Cellular microenvironment is compartmentalized into biomolecular condensates of RNA binding proteins (RBPs) and RNA, like nuclear splicing speckles, nuclear stress granules and cytoplasmic stress granules. These condensates are dynamic which exchange components with the surrounding, behave like liquid droplets and are formed by a physicochemical process known as liquid-liquid phase separation. Importantly, changes in phase behavior of condensates are associated with pathology in many neurodegenerative conditions. We focus on understanding the role of RNA interaction in formation and function of biomolecular condensates.

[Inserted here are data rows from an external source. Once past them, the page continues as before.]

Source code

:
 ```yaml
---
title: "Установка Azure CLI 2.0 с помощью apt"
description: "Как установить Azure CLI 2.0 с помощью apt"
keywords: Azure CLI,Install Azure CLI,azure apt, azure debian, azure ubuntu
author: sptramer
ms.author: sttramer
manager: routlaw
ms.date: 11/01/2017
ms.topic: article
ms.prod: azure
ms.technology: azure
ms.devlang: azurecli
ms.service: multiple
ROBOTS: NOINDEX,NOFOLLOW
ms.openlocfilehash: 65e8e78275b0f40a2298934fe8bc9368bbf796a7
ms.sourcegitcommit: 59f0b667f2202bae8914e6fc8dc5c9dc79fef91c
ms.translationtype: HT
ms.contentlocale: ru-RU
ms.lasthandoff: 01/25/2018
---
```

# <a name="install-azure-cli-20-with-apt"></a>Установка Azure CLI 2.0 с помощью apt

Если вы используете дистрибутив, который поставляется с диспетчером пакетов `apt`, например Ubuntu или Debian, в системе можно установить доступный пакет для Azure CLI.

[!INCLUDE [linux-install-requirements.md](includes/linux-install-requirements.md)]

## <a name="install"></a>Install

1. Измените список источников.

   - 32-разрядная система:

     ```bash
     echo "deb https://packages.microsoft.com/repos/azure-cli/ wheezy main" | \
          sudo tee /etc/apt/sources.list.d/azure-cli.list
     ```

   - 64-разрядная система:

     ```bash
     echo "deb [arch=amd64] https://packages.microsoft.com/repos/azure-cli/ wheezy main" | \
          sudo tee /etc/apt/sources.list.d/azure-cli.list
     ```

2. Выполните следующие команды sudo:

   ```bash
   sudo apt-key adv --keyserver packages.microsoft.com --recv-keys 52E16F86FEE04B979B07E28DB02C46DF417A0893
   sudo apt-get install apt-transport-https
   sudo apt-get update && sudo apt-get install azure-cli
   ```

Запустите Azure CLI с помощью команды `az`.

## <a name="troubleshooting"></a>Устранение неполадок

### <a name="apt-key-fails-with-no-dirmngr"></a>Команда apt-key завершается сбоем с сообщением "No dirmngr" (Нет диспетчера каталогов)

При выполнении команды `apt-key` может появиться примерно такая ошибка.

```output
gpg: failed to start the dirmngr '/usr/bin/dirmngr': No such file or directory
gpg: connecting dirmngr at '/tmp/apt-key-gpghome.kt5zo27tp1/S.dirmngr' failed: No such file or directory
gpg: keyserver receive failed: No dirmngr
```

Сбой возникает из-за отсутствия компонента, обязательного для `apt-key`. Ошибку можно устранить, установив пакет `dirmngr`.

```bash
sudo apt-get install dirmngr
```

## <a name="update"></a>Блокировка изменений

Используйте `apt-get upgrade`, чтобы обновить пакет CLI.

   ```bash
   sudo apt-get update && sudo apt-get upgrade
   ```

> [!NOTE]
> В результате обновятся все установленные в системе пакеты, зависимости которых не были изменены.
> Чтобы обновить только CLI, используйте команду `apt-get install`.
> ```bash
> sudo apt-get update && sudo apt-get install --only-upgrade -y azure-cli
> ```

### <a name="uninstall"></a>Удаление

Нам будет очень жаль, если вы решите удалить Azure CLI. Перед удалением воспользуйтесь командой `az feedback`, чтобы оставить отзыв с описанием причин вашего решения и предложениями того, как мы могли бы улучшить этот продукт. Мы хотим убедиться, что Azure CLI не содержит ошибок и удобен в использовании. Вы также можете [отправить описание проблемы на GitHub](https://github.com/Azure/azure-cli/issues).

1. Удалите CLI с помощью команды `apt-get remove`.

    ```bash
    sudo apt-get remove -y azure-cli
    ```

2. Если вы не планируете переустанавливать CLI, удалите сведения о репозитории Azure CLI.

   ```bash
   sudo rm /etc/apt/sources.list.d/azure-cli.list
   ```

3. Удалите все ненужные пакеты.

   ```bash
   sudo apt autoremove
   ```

The phase separation of the biomolecular condensates is known to be driven by low complexity domain containing RBPs and condensate specific scaffold RNA. In cells the RBPs are always associated with RNAs, in fact the mammalian cells are filled with RNAs, around 20-30 picogram of RNA per cell. How do the specific and non-specific interaction of RNA drive the phase separation of LC domain containing RBPs and function of condensates?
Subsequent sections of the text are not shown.